**TASK INSTRUCTIONS**
An exact transcription of the lines below, from the first through the one containing "- 🔥 [ACV vay", is the only output wanted.

**INFORMATION SHOWN**
──────────────────────────────
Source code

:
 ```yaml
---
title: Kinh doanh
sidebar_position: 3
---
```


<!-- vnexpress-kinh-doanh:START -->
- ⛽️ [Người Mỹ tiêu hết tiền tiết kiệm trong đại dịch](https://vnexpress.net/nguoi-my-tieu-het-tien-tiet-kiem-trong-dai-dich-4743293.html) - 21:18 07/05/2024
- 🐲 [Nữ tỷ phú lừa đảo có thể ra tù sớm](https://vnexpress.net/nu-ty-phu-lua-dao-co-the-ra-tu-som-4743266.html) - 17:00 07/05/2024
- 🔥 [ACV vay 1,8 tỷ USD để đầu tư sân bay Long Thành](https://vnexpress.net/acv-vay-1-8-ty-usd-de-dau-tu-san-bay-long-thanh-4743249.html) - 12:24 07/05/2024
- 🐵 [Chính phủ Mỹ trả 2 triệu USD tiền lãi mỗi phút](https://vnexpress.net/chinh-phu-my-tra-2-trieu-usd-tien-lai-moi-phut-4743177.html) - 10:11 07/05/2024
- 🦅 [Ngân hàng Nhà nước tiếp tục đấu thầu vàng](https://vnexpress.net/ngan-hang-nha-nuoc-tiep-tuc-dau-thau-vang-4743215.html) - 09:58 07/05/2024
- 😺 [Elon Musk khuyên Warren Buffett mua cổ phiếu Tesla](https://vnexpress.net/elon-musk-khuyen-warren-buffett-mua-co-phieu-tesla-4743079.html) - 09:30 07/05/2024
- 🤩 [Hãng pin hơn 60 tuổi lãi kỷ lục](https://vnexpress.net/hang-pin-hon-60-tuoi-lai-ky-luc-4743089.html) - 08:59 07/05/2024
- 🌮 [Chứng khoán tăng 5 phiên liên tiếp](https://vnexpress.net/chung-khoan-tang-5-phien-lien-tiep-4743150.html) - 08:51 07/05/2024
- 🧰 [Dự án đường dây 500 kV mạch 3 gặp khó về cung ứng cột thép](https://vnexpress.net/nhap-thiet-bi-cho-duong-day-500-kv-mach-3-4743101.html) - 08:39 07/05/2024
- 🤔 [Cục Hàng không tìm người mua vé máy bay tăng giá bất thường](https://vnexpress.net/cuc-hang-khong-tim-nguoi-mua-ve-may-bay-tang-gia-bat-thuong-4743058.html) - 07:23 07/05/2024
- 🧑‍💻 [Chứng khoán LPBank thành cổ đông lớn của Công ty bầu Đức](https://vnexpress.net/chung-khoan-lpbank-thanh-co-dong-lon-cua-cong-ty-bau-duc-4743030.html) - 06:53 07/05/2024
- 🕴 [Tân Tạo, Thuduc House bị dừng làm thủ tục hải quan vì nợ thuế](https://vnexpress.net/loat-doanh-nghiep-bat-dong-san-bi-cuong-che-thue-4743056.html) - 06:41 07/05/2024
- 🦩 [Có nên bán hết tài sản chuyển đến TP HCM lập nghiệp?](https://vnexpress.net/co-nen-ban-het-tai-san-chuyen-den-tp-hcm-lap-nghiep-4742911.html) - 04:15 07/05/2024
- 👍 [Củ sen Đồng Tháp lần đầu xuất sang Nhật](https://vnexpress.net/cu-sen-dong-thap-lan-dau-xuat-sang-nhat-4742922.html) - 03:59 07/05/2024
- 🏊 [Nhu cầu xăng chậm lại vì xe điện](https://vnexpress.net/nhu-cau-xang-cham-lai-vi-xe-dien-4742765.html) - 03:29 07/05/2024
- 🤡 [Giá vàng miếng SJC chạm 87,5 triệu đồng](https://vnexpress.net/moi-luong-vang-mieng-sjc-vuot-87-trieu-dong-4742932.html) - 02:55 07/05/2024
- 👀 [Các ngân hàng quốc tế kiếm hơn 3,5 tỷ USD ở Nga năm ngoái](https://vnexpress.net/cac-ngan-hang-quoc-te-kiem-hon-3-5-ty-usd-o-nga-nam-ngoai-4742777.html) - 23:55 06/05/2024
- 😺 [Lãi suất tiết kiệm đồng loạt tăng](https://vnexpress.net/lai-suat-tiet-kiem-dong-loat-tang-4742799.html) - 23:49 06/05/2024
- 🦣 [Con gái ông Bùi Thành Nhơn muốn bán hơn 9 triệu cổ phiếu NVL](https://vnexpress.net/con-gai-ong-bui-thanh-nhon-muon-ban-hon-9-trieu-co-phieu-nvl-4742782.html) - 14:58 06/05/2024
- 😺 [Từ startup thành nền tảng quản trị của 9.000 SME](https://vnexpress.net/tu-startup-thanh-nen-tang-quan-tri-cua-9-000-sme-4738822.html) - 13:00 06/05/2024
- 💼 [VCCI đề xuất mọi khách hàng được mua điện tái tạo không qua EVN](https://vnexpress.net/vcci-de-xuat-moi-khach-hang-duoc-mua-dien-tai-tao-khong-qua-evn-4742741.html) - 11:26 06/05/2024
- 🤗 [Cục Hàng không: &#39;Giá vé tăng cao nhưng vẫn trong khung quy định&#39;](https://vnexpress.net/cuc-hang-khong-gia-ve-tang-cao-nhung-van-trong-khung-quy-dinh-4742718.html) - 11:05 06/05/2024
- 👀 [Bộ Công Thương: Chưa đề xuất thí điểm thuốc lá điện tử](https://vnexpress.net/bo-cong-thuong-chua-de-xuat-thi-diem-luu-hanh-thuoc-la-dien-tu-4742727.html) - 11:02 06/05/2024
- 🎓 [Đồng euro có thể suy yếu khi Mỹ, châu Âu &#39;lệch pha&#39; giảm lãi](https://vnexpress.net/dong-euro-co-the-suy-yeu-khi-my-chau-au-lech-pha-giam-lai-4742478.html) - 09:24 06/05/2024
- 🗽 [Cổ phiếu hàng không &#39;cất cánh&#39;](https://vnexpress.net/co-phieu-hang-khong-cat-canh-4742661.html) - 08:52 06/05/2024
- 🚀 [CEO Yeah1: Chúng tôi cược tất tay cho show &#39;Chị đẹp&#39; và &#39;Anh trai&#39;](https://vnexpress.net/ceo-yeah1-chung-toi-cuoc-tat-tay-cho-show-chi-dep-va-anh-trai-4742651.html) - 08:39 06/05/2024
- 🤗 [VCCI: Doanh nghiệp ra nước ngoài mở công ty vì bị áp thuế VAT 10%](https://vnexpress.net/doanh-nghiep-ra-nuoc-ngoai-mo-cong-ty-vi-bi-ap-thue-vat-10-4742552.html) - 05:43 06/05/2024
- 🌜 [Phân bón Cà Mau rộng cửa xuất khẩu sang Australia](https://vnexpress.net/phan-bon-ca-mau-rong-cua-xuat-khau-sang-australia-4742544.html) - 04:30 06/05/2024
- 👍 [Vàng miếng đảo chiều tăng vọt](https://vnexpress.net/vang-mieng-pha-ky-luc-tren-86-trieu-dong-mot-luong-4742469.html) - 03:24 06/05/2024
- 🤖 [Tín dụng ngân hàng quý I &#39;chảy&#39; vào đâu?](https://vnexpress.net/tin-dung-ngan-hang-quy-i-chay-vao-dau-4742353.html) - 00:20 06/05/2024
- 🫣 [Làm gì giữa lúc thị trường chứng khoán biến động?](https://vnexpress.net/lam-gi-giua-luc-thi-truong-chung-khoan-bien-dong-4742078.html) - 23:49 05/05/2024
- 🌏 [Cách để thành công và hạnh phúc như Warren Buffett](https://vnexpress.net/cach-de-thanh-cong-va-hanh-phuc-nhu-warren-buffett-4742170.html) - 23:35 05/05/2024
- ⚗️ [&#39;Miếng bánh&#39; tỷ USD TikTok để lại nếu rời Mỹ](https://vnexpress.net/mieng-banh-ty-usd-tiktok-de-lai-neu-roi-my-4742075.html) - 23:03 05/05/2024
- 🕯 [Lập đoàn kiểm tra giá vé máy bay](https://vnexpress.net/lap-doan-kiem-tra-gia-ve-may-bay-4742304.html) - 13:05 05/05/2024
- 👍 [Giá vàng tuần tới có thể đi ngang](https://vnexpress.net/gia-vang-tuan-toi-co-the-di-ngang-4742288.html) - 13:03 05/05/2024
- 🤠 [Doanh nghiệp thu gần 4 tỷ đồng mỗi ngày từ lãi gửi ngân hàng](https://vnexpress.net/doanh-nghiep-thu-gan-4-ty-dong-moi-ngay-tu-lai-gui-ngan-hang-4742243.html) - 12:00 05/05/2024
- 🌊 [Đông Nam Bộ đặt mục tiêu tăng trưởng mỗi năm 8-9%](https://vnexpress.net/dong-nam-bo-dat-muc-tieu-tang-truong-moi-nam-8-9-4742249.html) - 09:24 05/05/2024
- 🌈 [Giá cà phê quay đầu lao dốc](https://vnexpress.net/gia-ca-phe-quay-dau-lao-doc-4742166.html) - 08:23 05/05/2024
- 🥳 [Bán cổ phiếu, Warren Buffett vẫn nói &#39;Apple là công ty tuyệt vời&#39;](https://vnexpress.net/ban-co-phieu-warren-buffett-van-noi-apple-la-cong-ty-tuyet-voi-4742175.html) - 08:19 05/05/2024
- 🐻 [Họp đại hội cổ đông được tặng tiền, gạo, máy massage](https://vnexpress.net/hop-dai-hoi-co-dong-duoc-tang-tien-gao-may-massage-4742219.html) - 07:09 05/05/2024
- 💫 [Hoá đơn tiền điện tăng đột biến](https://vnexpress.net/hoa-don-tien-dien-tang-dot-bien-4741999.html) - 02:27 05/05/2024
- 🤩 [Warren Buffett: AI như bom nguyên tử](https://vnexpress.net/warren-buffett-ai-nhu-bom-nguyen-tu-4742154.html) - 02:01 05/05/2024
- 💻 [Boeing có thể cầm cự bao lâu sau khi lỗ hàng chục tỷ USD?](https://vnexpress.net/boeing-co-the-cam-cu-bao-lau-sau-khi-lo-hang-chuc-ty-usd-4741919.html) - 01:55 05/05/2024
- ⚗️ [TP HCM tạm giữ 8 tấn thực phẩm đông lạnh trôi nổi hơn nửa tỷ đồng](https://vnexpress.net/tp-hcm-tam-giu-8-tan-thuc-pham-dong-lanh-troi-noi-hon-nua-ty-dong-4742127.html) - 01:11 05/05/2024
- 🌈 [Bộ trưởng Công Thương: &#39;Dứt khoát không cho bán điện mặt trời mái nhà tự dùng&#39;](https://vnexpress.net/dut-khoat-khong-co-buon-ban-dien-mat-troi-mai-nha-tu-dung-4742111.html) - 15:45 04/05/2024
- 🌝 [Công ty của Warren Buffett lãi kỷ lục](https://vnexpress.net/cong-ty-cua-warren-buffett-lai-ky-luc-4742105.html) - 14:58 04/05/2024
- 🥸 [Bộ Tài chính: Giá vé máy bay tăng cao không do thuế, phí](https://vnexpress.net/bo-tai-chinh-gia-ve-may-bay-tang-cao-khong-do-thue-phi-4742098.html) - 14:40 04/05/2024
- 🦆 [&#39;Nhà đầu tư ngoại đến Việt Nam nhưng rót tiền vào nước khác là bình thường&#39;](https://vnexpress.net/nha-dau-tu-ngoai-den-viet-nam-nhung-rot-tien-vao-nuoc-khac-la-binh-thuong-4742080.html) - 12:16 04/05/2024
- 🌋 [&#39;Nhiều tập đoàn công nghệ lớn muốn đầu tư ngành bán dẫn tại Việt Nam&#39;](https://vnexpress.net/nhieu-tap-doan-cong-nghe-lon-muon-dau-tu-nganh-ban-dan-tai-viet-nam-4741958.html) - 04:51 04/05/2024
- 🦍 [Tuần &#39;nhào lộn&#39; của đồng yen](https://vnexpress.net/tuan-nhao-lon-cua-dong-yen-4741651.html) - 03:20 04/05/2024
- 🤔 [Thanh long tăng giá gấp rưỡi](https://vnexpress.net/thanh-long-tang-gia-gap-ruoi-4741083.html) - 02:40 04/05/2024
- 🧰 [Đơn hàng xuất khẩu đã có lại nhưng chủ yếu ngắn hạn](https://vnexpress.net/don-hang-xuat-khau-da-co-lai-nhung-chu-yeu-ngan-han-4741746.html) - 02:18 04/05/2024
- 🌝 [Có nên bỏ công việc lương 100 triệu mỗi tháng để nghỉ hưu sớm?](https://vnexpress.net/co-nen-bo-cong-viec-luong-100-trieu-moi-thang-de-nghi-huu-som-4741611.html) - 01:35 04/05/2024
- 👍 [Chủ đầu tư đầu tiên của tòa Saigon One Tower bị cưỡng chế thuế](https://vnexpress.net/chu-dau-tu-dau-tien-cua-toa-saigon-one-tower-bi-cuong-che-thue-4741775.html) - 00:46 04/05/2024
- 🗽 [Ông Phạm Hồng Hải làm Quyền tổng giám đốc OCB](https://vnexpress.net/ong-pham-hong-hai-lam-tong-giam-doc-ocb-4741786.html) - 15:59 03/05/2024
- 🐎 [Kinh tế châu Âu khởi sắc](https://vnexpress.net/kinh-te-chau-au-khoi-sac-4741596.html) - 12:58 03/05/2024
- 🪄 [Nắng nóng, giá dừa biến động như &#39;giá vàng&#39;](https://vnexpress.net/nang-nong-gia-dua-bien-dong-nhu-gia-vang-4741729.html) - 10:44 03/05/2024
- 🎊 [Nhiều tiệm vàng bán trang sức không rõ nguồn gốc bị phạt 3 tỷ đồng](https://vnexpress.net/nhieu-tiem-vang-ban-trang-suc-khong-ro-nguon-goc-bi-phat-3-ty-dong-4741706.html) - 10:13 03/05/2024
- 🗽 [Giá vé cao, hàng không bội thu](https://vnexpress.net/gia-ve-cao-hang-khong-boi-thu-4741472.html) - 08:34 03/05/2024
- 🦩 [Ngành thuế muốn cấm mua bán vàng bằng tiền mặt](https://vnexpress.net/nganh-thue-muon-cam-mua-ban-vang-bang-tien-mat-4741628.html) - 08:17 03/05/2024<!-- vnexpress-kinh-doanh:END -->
──────────────────────────────
**SOLUTION FOR THIS PROBLEM**
Source code

:
 ```yaml
---
title: Kinh doanh
sidebar_position: 3
---
```


<!-- vnexpress-kinh-doanh:START -->
- ⛽️ [Người Mỹ tiêu hết tiền tiết kiệm trong đại dịch](https://vnexpress.net/nguoi-my-tieu-het-tien-tiet-kiem-trong-dai-dich-4743293.html) - 21:18 07/05/2024
- 🐲 [Nữ tỷ phú lừa đảo có thể ra tù sớm](https://vnexpress.net/nu-ty-phu-lua-dao-co-the-ra-tu-som-4743266.html) - 17:00 07/05/2024
- 🔥 [ACV vay 1,8 tỷ USD để đầu tư sân bay Long Thành](https://vnexpress.net/acv-vay-1-8-ty-usd-de-dau-tu-san-bay-long-thanh-4743249.html) - 12:24 07/05/2024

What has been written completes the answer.